WHAT THE EXERCISE ASKS -
Restate every line of the data word for word, except for the images.

DATASET RECORDS -
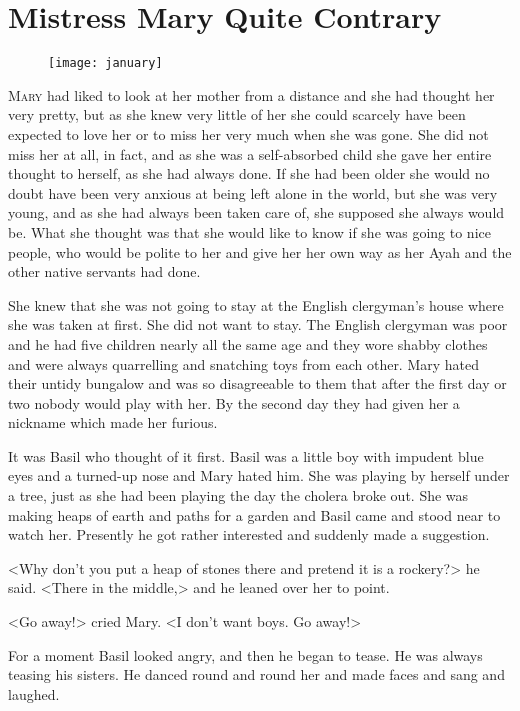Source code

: \chapter{Mistress Mary Quite Contrary} 
	
\begin{figure}[t!]
\centering
\texttt{[image: january]}
\end{figure}

 \lettrine[]{M}{ary} had liked to look at her mother from a distance and she had thought her very pretty, but as she knew very little of her she could scarcely have been expected to love her or to miss her very much when she was gone. She did not miss her at all, in fact, and as she was a self-absorbed child she gave her entire thought to herself, as she had always done. If she had been older she would no doubt have been very anxious at being left alone in the world, but she was very young, and as she had always been taken care of, she supposed she always would be. What she thought was that she would like to know if she was going to nice people, who would be polite to her and give her her own way as her Ayah and the other native servants had done.

She knew that she was not going to stay at the English clergyman's house where she was taken at first. She did not want to stay. The English clergyman was poor and he had five children nearly all the same age and they wore shabby clothes and were always quarrelling and snatching toys from each other. Mary hated their untidy bungalow and was so disagreeable to them that after the first day or two nobody would play with her. By the second day they had given her a nickname which made her furious.

It was Basil who thought of it first. Basil was a little boy with impudent blue eyes and a turned-up nose and Mary hated him. She was playing by herself under a tree, just as she had been playing the day the cholera broke out. She was making heaps of earth and paths for a garden and Basil came and stood near to watch her. Presently he got rather interested and suddenly made a suggestion.

<Why don't you put a heap of stones there and pretend it is a rockery?> he said. <There in the middle,> and he leaned over her to point.

<Go away!> cried Mary. <I don't want boys. Go away!>

For a moment Basil looked angry, and then he began to tease. He was always teasing his sisters. He danced round and round her and made faces and sang and laughed.

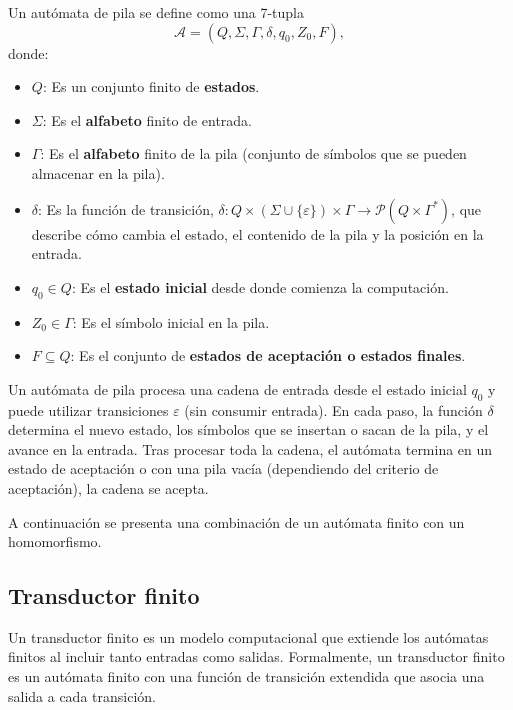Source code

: Un autómata de pila se define como una 7-tupla
\[
      \mathcal{A} = (Q, \Sigma, \Gamma, \delta, q_0, Z_0, F),
\]
donde:

\begin{itemize}
      \item $Q$: Es un conjunto finito de \textbf{estados}.
      \item $\Sigma$: Es el \textbf{alfabeto} finito de entrada.
      \item $\Gamma$: Es el \textbf{alfabeto} finito de la pila (conjunto de símbolos que se pueden almacenar en la pila).
      \item $\delta$: Es la función de transición, $\delta: Q \times (\Sigma \cup \{\varepsilon\}) \times \Gamma \to \mathcal{P}(Q \times \Gamma^*)$, que describe cómo cambia el estado, el contenido de la pila y la posición en la entrada.
      \item $q_0 \in Q$: Es el \textbf{estado inicial} desde donde comienza la computación.
      \item $Z_0 \in \Gamma$: Es el símbolo inicial en la pila.
      \item $F \subseteq Q$: Es el conjunto de \textbf{estados de aceptación o estados finales}.
\end{itemize}

Un autómata de pila procesa una cadena de entrada desde el estado inicial $q_0$ y
puede utilizar transiciones $\varepsilon$ (sin consumir entrada). En cada paso, la función $\delta$
determina el nuevo estado, los símbolos que se insertan o sacan de la pila, y el avance en la entrada.
Tras procesar toda la cadena, el autómata termina en un estado de aceptación o con una pila vacía 
(dependiendo del criterio de aceptación), la cadena se acepta.

A continuación se presenta una combinación de un autómata finito con un homomorfismo. 
\subsection{Transductor finito}

Un transductor finito \cite{geeksforgeeks_finite_state_transducer} es un modelo computacional que extiende los autómatas finitos al incluir tanto entradas como salidas.
Formalmente, un transductor finito es un autómata finito con una función de transición extendida
que asocia una salida a cada transición.


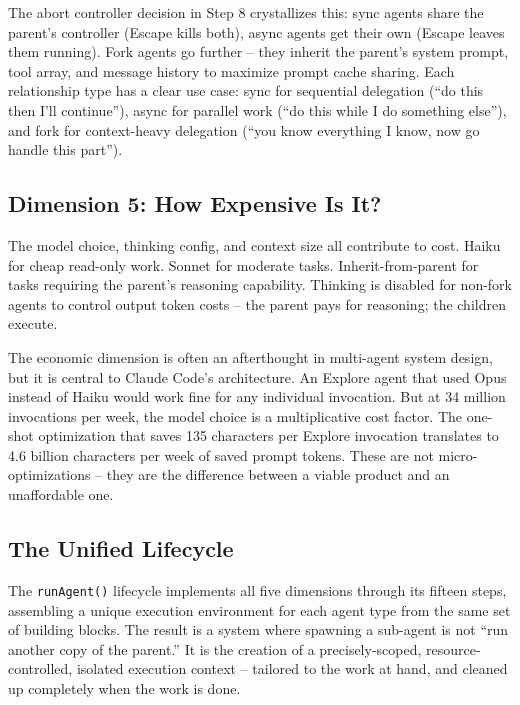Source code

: \documentclass[
  english,
  11pt,
  letterpaper,
]{book}
\begin{document}
The abort controller decision in Step 8 crystallizes this: sync agents
share the parent's controller (Escape kills both), async agents get
their own (Escape leaves them running). Fork agents go further -- they
inherit the parent's system prompt, tool array, and message history to
maximize prompt cache sharing. Each relationship type has a clear use
case: sync for sequential delegation (``do this then I'll continue''),
async for parallel work (``do this while I do something else''), and
fork for context-heavy delegation (``you know everything I know, now go
handle this part'').

\subsection{Dimension 5: How Expensive Is
It?}\label{dimension-5-how-expensive-is-it}

The model choice, thinking config, and context size all contribute to
cost. Haiku for cheap read-only work. Sonnet for moderate tasks.
Inherit-from-parent for tasks requiring the parent's reasoning
capability. Thinking is disabled for non-fork agents to control output
token costs -- the parent pays for reasoning; the children execute.

The economic dimension is often an afterthought in multi-agent system
design, but it is central to Claude Code's architecture. An Explore
agent that used Opus instead of Haiku would work fine for any individual
invocation. But at 34 million invocations per week, the model choice is
a multiplicative cost factor. The one-shot optimization that saves 135
characters per Explore invocation translates to 4.6 billion characters
per week of saved prompt tokens. These are not micro-optimizations --
they are the difference between a viable product and an unaffordable
one.

\subsection{The Unified Lifecycle}\label{the-unified-lifecycle}

The \texttt{runAgent()} lifecycle implements all five dimensions through
its fifteen steps, assembling a unique execution environment for each
agent type from the same set of building blocks. The result is a system
where spawning a sub-agent is not ``run another copy of the parent.'' It
is the creation of a precisely-scoped, resource-controlled, isolated
execution context -- tailored to the work at hand, and cleaned up
completely when the work is done.
\end{document}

RESPONSE TO THE EXERCISE -
Source code

: \chapter{Mistress Mary Quite Contrary} 
	
\begin{figure}[t!]
\centering
\texttt{[image: january]}
\end{figure}

 \lettrine[]{M}{ary} had liked to look at her mother from a distance and she had thought her very pretty, but as she knew very little of her she could scarcely have been expected to love her or to miss her very much when she was gone. She did not miss her at all, in fact, and as she was a self-absorbed child she gave her entire thought to herself, as she had always done. If she had been older she would no doubt have been very anxious at being left alone in the world, but she was very young, and as she had always been taken care of, she supposed she always would be. What she thought was that she would like to know if she was going to nice people, who would be polite to her and give her her own way as her Ayah and the other native servants had done.

She knew that she was not going to stay at the English clergyman's house where she was taken at first. She did not want to stay. The English clergyman was poor and he had five children nearly all the same age and they wore shabby clothes and were always quarrelling and snatching toys from each other. Mary hated their untidy bungalow and was so disagreeable to them that after the first day or two nobody would play with her. By the second day they had given her a nickname which made her furious.

It was Basil who thought of it first. Basil was a little boy with impudent blue eyes and a turned-up nose and Mary hated him. She was playing by herself under a tree, just as she had been playing the day the cholera broke out. She was making heaps of earth and paths for a garden and Basil came and stood near to watch her. Presently he got rather interested and suddenly made a suggestion.

<Why don't you put a heap of stones there and pretend it is a rockery?> he said. <There in the middle,> and he leaned over her to point.

<Go away!> cried Mary. <I don't want boys. Go away!>

For a moment Basil looked angry, and then he began to tease. He was always teasing his sisters. He danced round and round her and made faces and sang and laughed.

Source code

: Un autómata de pila se define como una 7-tupla
\[
      \mathcal{A} = (Q, \Sigma, \Gamma, \delta, q_0, Z_0, F),
\]
donde:

\begin{itemize}
      \item $Q$: Es un conjunto finito de \textbf{estados}.
      \item $\Sigma$: Es el \textbf{alfabeto} finito de entrada.
      \item $\Gamma$: Es el \textbf{alfabeto} finito de la pila (conjunto de símbolos que se pueden almacenar en la pila).
      \item $\delta$: Es la función de transición, $\delta: Q \times (\Sigma \cup \{\varepsilon\}) \times \Gamma \to \mathcal{P}(Q \times \Gamma^*)$, que describe cómo cambia el estado, el contenido de la pila y la posición en la entrada.
      \item $q_0 \in Q$: Es el \textbf{estado inicial} desde donde comienza la computación.
      \item $Z_0 \in \Gamma$: Es el símbolo inicial en la pila.
      \item $F \subseteq Q$: Es el conjunto de \textbf{estados de aceptación o estados finales}.
\end{itemize}

Un autómata de pila procesa una cadena de entrada desde el estado inicial $q_0$ y
puede utilizar transiciones $\varepsilon$ (sin consumir entrada). En cada paso, la función $\delta$
determina el nuevo estado, los símbolos que se insertan o sacan de la pila, y el avance en la entrada.
Tras procesar toda la cadena, el autómata termina en un estado de aceptación o con una pila vacía 
(dependiendo del criterio de aceptación), la cadena se acepta.

A continuación se presenta una combinación de un autómata finito con un homomorfismo. 
\subsection{Transductor finito}

Un transductor finito \cite{geeksforgeeks_finite_state_transducer} es un modelo computacional que extiende los autómatas finitos al incluir tanto entradas como salidas.
Formalmente, un transductor finito es un autómata finito con una función de transición extendida
que asocia una salida a cada transición.


Source code

: \documentclass[
  english,
  11pt,
  letterpaper,
]{book}
\begin{document}
The abort controller decision in Step 8 crystallizes this: sync agents
share the parent's controller (Escape kills both), async agents get
their own (Escape leaves them running). Fork agents go further -- they
inherit the parent's system prompt, tool array, and message history to
maximize prompt cache sharing. Each relationship type has a clear use
case: sync for sequential delegation (``do this then I'll continue''),
async for parallel work (``do this while I do something else''), and
fork for context-heavy delegation (``you know everything I know, now go
handle this part'').

\subsection{Dimension 5: How Expensive Is
It?}\label{dimension-5-how-expensive-is-it}

The model choice, thinking config, and context size all contribute to
cost. Haiku for cheap read-only work. Sonnet for moderate tasks.
Inherit-from-parent for tasks requiring the parent's reasoning
capability. Thinking is disabled for non-fork agents to control output
token costs -- the parent pays for reasoning; the children execute.

The economic dimension is often an afterthought in multi-agent system
design, but it is central to Claude Code's architecture. An Explore
agent that used Opus instead of Haiku would work fine for any individual
invocation. But at 34 million invocations per week, the model choice is
a multiplicative cost factor. The one-shot optimization that saves 135
characters per Explore invocation translates to 4.6 billion characters
per week of saved prompt tokens. These are not micro-optimizations --
they are the difference between a viable product and an unaffordable
one.

\subsection{The Unified Lifecycle}\label{the-unified-lifecycle}

The \texttt{runAgent()} lifecycle implements all five dimensions through
its fifteen steps, assembling a unique execution environment for each
agent type from the same set of building blocks. The result is a system
where spawning a sub-agent is not ``run another copy of the parent.'' It
is the creation of a precisely-scoped, resource-controlled, isolated
execution context -- tailored to the work at hand, and cleaned up
completely when the work is done.
\end{document}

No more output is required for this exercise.